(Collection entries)
──────────────────────────────
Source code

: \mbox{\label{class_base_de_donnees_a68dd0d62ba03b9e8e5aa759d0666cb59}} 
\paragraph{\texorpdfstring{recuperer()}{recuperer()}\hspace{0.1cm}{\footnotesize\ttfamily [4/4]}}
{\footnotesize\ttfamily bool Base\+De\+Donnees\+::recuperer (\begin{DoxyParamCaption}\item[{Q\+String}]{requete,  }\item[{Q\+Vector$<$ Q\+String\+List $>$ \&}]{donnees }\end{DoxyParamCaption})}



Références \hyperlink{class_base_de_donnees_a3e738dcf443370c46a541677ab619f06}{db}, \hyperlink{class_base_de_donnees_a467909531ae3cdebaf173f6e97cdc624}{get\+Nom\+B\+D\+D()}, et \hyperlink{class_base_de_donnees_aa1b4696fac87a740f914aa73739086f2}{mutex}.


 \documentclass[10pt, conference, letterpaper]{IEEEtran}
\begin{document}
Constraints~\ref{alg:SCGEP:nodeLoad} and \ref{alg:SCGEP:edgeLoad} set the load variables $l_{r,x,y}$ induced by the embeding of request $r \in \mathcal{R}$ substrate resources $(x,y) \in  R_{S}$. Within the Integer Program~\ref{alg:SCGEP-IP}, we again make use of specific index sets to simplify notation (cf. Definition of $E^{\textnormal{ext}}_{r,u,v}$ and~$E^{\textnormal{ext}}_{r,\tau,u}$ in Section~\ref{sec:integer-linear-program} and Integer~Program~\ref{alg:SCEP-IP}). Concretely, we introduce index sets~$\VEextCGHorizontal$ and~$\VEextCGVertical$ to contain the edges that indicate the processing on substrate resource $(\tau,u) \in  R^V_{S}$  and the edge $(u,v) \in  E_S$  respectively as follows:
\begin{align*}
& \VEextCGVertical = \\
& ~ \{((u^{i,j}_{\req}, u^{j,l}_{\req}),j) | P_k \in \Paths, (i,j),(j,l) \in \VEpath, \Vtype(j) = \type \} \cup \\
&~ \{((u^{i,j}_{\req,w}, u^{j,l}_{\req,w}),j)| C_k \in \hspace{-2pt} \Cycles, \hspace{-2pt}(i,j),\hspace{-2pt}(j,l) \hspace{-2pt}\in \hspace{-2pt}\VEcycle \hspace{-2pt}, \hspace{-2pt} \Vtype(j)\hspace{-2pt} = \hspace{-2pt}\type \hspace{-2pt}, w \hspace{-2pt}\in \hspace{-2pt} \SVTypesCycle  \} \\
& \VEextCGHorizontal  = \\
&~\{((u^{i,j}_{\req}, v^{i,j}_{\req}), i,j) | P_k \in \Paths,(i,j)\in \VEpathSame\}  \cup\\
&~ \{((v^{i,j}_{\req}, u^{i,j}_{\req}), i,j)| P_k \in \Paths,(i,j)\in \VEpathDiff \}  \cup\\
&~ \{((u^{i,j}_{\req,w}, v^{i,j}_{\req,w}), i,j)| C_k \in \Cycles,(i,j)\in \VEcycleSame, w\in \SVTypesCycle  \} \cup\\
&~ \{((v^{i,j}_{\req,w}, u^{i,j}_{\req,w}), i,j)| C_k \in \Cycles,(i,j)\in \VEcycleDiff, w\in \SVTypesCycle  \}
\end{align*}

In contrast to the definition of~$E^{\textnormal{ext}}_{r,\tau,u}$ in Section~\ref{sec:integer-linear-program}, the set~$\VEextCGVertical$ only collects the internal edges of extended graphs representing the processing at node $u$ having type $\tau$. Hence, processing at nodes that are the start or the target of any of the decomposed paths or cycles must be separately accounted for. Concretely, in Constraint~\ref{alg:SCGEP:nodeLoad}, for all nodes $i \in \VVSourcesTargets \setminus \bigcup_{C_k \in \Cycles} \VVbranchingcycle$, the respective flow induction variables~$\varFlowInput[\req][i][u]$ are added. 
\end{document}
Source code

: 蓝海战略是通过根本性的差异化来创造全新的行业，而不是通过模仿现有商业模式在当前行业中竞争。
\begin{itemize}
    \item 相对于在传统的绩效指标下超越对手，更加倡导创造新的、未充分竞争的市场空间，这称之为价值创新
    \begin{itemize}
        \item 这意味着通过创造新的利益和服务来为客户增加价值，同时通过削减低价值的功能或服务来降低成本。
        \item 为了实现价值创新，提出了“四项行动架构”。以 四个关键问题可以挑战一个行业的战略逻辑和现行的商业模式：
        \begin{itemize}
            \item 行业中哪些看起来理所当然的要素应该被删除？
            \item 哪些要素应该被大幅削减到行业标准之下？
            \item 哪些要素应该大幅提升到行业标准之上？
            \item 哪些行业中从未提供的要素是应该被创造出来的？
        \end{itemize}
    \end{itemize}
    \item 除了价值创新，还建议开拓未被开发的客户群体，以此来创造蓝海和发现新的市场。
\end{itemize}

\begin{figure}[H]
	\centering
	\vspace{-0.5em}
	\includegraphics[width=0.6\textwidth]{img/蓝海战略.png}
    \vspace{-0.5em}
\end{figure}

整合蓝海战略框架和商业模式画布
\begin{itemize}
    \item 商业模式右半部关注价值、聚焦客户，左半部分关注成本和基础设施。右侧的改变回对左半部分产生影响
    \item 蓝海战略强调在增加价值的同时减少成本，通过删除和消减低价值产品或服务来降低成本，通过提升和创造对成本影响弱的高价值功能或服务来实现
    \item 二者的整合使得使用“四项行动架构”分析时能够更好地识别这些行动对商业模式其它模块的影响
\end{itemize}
──────────────────────────────
• [Assignment] From the first line to the last, reproduce the data above exactly.

• [Solution for this exercise]
Source code

: \mbox{\label{class_base_de_donnees_a68dd0d62ba03b9e8e5aa759d0666cb59}} 
\paragraph{\texorpdfstring{recuperer()}{recuperer()}\hspace{0.1cm}{\footnotesize\ttfamily [4/4]}}
{\footnotesize\ttfamily bool Base\+De\+Donnees\+::recuperer (\begin{DoxyParamCaption}\item[{Q\+String}]{requete,  }\item[{Q\+Vector$<$ Q\+String\+List $>$ \&}]{donnees }\end{DoxyParamCaption})}



Références \hyperlink{class_base_de_donnees_a3e738dcf443370c46a541677ab619f06}{db}, \hyperlink{class_base_de_donnees_a467909531ae3cdebaf173f6e97cdc624}{get\+Nom\+B\+D\+D()}, et \hyperlink{class_base_de_donnees_aa1b4696fac87a740f914aa73739086f2}{mutex}.


 \documentclass[10pt, conference, letterpaper]{IEEEtran}
\begin{document}
Constraints~\ref{alg:SCGEP:nodeLoad} and \ref{alg:SCGEP:edgeLoad} set the load variables $l_{r,x,y}$ induced by the embeding of request $r \in \mathcal{R}$ substrate resources $(x,y) \in  R_{S}$. Within the Integer Program~\ref{alg:SCGEP-IP}, we again make use of specific index sets to simplify notation (cf. Definition of $E^{\textnormal{ext}}_{r,u,v}$ and~$E^{\textnormal{ext}}_{r,\tau,u}$ in Section~\ref{sec:integer-linear-program} and Integer~Program~\ref{alg:SCEP-IP}). Concretely, we introduce index sets~$\VEextCGHorizontal$ and~$\VEextCGVertical$ to contain the edges that indicate the processing on substrate resource $(\tau,u) \in  R^V_{S}$  and the edge $(u,v) \in  E_S$  respectively as follows:
\begin{align*}
& \VEextCGVertical = \\
& ~ \{((u^{i,j}_{\req}, u^{j,l}_{\req}),j) | P_k \in \Paths, (i,j),(j,l) \in \VEpath, \Vtype(j) = \type \} \cup \\
&~ \{((u^{i,j}_{\req,w}, u^{j,l}_{\req,w}),j)| C_k \in \hspace{-2pt} \Cycles, \hspace{-2pt}(i,j),\hspace{-2pt}(j,l) \hspace{-2pt}\in \hspace{-2pt}\VEcycle \hspace{-2pt}, \hspace{-2pt} \Vtype(j)\hspace{-2pt} = \hspace{-2pt}\type \hspace{-2pt}, w \hspace{-2pt}\in \hspace{-2pt} \SVTypesCycle  \} \\
& \VEextCGHorizontal  = \\
&~\{((u^{i,j}_{\req}, v^{i,j}_{\req}), i,j) | P_k \in \Paths,(i,j)\in \VEpathSame\}  \cup\\
&~ \{((v^{i,j}_{\req}, u^{i,j}_{\req}), i,j)| P_k \in \Paths,(i,j)\in \VEpathDiff \}  \cup\\
&~ \{((u^{i,j}_{\req,w}, v^{i,j}_{\req,w}), i,j)| C_k \in \Cycles,(i,j)\in \VEcycleSame, w\in \SVTypesCycle  \} \cup\\
&~ \{((v^{i,j}_{\req,w}, u^{i,j}_{\req,w}), i,j)| C_k \in \Cycles,(i,j)\in \VEcycleDiff, w\in \SVTypesCycle  \}
\end{align*}

In contrast to the definition of~$E^{\textnormal{ext}}_{r,\tau,u}$ in Section~\ref{sec:integer-linear-program}, the set~$\VEextCGVertical$ only collects the internal edges of extended graphs representing the processing at node $u$ having type $\tau$. Hence, processing at nodes that are the start or the target of any of the decomposed paths or cycles must be separately accounted for. Concretely, in Constraint~\ref{alg:SCGEP:nodeLoad}, for all nodes $i \in \VVSourcesTargets \setminus \bigcup_{C_k \in \Cycles} \VVbranchingcycle$, the respective flow induction variables~$\varFlowInput[\req][i][u]$ are added. 
\end{document}
Source code

: 蓝海战略是通过根本性的差异化来创造全新的行业，而不是通过模仿现有商业模式在当前行业中竞争。
\begin{itemize}
    \item 相对于在传统的绩效指标下超越对手，更加倡导创造新的、未充分竞争的市场空间，这称之为价值创新
    \begin{itemize}
        \item 这意味着通过创造新的利益和服务来为客户增加价值，同时通过削减低价值的功能或服务来降低成本。
        \item 为了实现价值创新，提出了“四项行动架构”。以 四个关键问题可以挑战一个行业的战略逻辑和现行的商业模式：
        \begin{itemize}
            \item 行业中哪些看起来理所当然的要素应该被删除？
            \item 哪些要素应该被大幅削减到行业标准之下？
            \item 哪些要素应该大幅提升到行业标准之上？
            \item 哪些行业中从未提供的要素是应该被创造出来的？
        \end{itemize}
    \end{itemize}
    \item 除了价值创新，还建议开拓未被开发的客户群体，以此来创造蓝海和发现新的市场。
\end{itemize}

\begin{figure}[H]
	\centering
	\vspace{-0.5em}
	\includegraphics[width=0.6\textwidth]{img/蓝海战略.png}
    \vspace{-0.5em}
\end{figure}

整合蓝海战略框架和商业模式画布
\begin{itemize}
    \item 商业模式右半部关注价值、聚焦客户，左半部分关注成本和基础设施。右侧的改变回对左半部分产生影响
    \item 蓝海战略强调在增加价值的同时减少成本，通过删除和消减低价值产品或服务来降低成本，通过提升和创造对成本影响弱的高价值功能或服务来实现
    \item 二者的整合使得使用“四项行动架构”分析时能够更好地识别这些行动对商业模式其它模块的影响
\end{itemize}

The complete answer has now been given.